I was taught IPv6 in the mid 2000s too, in Italy.

But penetration there is just about 15% or so :/

Is it commonly used within small/medium/large businesses?

German situation is mostly/rarely/never. Small businesses have their DSL line where their cheapo router will announce an IPv6 prefix which almost all ISPs over here provide. Medium to large businesses usually have some braindead security policies that include switching off all IPv6 functionality in devices.

Don’t get me started on security policies of large German (non-tech adjacent) companies - so many of them are still stuck in the 90s

Are they still faxing?

I work for an insurtech (!), and something like 90% of our communications with mortgage companies is via fax. I kid you not.

Is there actual ink being printed onto paper or is fax just used as email with extra steps?

On our end, it's all electronic - we never print anything out. So yeah, on our side, "email with extra steps". But I have no idea how the mortgage companies handle it on their end.
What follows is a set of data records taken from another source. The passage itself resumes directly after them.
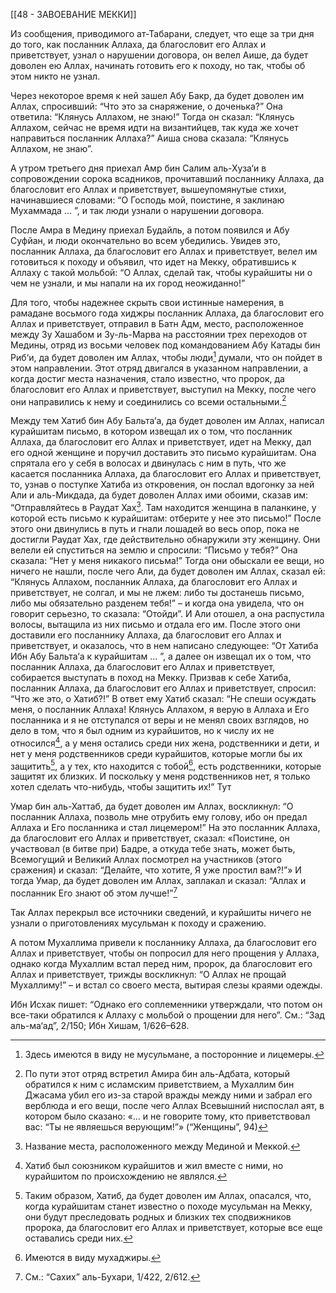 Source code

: [[48 - ЗАВОЕВАНИЕ МЕККИ]]

Из сообщения, приводимого ат-Табарани, следует, что еще за три дня до того, как посланник Аллаха, да благословит его Аллах и приветствует, узнал о нарушении договора, он велел Аише, да будет доволен ею Аллах, начинать готовить его к походу, но так, чтобы об этом никто не узнал.

Через некоторое время к ней зашел Абу Бакр, да будет доволен им Аллах, спросивший: “Что это за снаряжение, о доченька?” Она ответила: “Клянусь Аллахом, не знаю!” Тогда он сказал: “Клянусь Аллахом, сейчас не время идти на византийцев, так куда же хочет направиться посланник Аллаха?” Аиша снова сказала: “Клянусь Аллахом, не знаю”.

А утром третьего дня приехал Амр бин Салим аль-Хуза‘и в сопровождении сорока всадников, прочитавший посланнику Аллаха, да благословит его Аллах и приветствует, вышеупомянутые стихи, начинавшиеся словами: “О Господь мой, поистине, я заклинаю Мухаммада … ”, и так люди узнали о нарушении договора.

После Амра в Медину приехал Будайль, а потом появился и Абу Суфйан, и люди окончательно во всем убедились. Увидев это, посланник Аллаха, да благословит его Аллах и приветствует, велел им готовиться к походу и объявил, что идет на Мекку, обратившись к Аллаху с такой мольбой: “О Аллах, сделай так, чтобы курайшиты ни о чем не узнали, и мы напали на их город неожиданно!”

Для того, чтобы надежнее скрыть свои истинные намерения, в рамадане восьмого года хиджры посланник Аллаха, да благословит его Аллах и приветствует, отправил в Батн Адм, место, расположенное между Зу Хашабом и Зу-ль-Марва на расстоянии трех переходов от Медины, отряд из восьми человек под командованием Абу Катады бин Риб‘и, да будет доволен им Аллах, чтобы люди[^1] думали, что он пойдет в этом направлении. Этот отряд двигался в указанном направлении, а когда достиг места назначения, стало известно, что пророк, да благословит его Аллах и приветствует, выступил на Мекку, после чего они направились к нему и соединились со всеми остальными.[^2]

Между тем Хатиб бин Абу Бальта‘а, да будет доволен им Аллах, написал курайшитам письмо, в котором извещал их о том, что посланник Аллаха, да благословит его Аллах и приветствует, идет на Мекку, дал его одной женщине и поручил доставить это письмо курайшитам. Она спрятала его у себя в волосах и двинулась с ним в путь, что же касается посланника Аллаха, да благословит его Аллах и приветствует, то, узнав о поступке Хатиба из откровения, он послал вдогонку за ней Али и аль-Микдада, да будет доволен Аллах ими обоими, сказав им: “Отправляйтесь в Раудат Хах[^3]. Там находится женщина в паланкине, у которой есть письмо к курайшитам: отберите у нее это письмо!” После этого они двинулись в путь и гнали лошадей во весь опор, пока не достигли Раудат Хах, где действительно обнаружили эту женщину. Они велели ей спуститься на землю и спросили: “Письмо у тебя?” Она сказала: “Нет у меня никакого письма!” Тогда они обыскали ее вещи, но ничего не нашли, после чего Али, да будет доволен им Аллах, сказал ей: “Клянусь Аллахом, посланник Аллаха, да благословит его Аллах и приветствует, не солгал, и мы не лжем: либо ты достанешь письмо, либо мы обязательно разденем тебя!” – и когда она увидела, что он говорит серьезно, то сказала: “Отойди”. И Али отошел, а она распустила волосы, вытащила из них письмо и отдала его им. После этого они доставили его посланнику Аллаха, да благословит его Аллах и приветствует, и оказалось, что в нем написано следующее: “От Хатиба Ибн Абу Бальта‘а к курайшитам … ”, а далее он извещал их о том, что посланник Аллаха, да благословит его Аллах и приветствует, собирается выступать в поход на Мекку. Призвав к себе Хатиба, посланник Аллаха, да благословит его Аллах и приветствует, спросил: “Что же это, о Хатиб?!” В ответ ему Хатиб сказал: “Не спеши осуждать меня, о посланник Аллаха! Клянусь Аллахом, я верую в Аллаха и Его посланника и я не отступался от веры и не менял своих взглядов, но дело в том, что я был одним из курайшитов, но к числу их не относился[^4], а у меня остались среди них жена, родственники и дети, и нет у меня родственников среди курайшитов, которые могли бы их защитить[^5], а у тех, кто находится с тобой[^6], есть родственники, которые защитят их близких. И поскольку у меня родственников нет, я только хотел сделать что-нибудь, чтобы защитить их!” Тут 

Умар бин аль-Хаттаб, да будет доволен им Аллах, воскликнул: “О посланник Аллаха, позволь мне отрубить ему голову, ибо он предал Аллаха и Его посланника и стал лицемером!” На это посланник Аллаха, да благословит его Аллах и приветствует, сказал: «Поистине, он участвовал (в битве при) Бадре, а откуда тебе знать, может быть, Всемогущий и Великий Аллах посмотрел на участников (этого сражения) и сказал: “Делайте, что хотите, Я уже простил вам?!”» И тогда Умар, да будет доволен им Аллах, заплакал и сказал: “Аллах и посланник Его знают об этом лучше!”[^7]

Так Аллах перекрыл все источники сведений, и курайшиты ничего не узнали о приготовлениях мусульман к походу и сражению.

[^1]: Здесь имеются в виду не мусульмане, а посторонние и лицемеры.

[^2]: По пути этот отряд встретил Амира бин аль-Адбата, который обратился к ним с исламским приветствием, а Мухаллим бин Джасама убил его из-за старой вражды между ними и забрал его верблюда и его вещи, после чего Аллах Всевышний ниспослал аят, в котором было сказано: «… и не говорите тому, кто приветствовал вас: “Ты не являешься верующим!”» (“Женщины”, 94)

А потом Мухаллима привели к посланнику Аллаха, да благословит его Аллах и приветствует, чтобы он попросил для него прощения у Аллаха, однако когда Мухаллим встал перед ним, пророк, да благословит его Аллах и приветствует, трижды воскликнул: “О Аллах не прощай Мухаллиму!” – и встал со своего места, вытирая слезы краями одежды.

Ибн Исхак пишет: “Однако его соплеменники утверждали, что потом он все-таки обратился к Аллаху с мольбой о прощении для него”. См.: “Зад аль-ма‘ад”, 2/150; Ибн Хишам, 1/626–628.

[^3]: Название места, расположенного между Мединой и Меккой.

[^4]: Хатиб был союзником курайшитов и жил вместе с ними, но курайшитом по происхождению не являлся.

[^5]: Таким образом, Хатиб, да будет доволен им Аллах, опасался, что, когда курайшитам станет известно о походе мусульман на Мекку, они будут преследовать родных и близких тех сподвижников пророка, да благословит его Аллах и приветствует, которые все еще оставались среди них.

[^6]: Имеются в виду мухаджиры.

[^7]: См.: “Сахих” аль-Бухари, 1/422, 2/612.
Ink on paper, where I work. There have been court decisions that have seen Fax as "remote copying". And said that those remote copies only had any legal value if there was an actual paper original. Thus the workflow always has to involve paper that is then archived as paper in a folder...

I once had to print a form and fax to a company with a signature and the instructions said specifically that "signing with a computer and sending digitally is not allowed".

I just signed with macOS Preview, applied some random noise filter and used a one-off online fax service. ¯\_(ツ)_/¯

> Medium to large businesses usually have some braindead security policies

what's the argument behind that? are they scared they might configure their firewall bad and have no NAT to safe them from accidentally making all devices public?

It comes from the same place as "passwords expire every 30 days".

People don't understand something and just apply the most annoying rule possible.

The craziest one I saw in Germany was "cookies are allowed, localStorage is not", that was for our app. CTO overrode the CISO on the spot and called him an idiot for making rules he doesn't understand. Interesting day.

Usually there is no official justification given, just a list (in excel...) of security requirements that have to be ticked off. One of them is "Disable IPv6".

I've heard some ex-post justifications, make of them what you will: Existing infrastructure like firewalls, VPNs and routers might not be able to handle IPv6 properly. Address distribution in IPv6 is unpredictable. No inhouse knowledge of IPv6. Everything has an address in IPv6, so the whole internet can access it. No NAT in IPv6, so it is insecure. IPv6 makes things slow.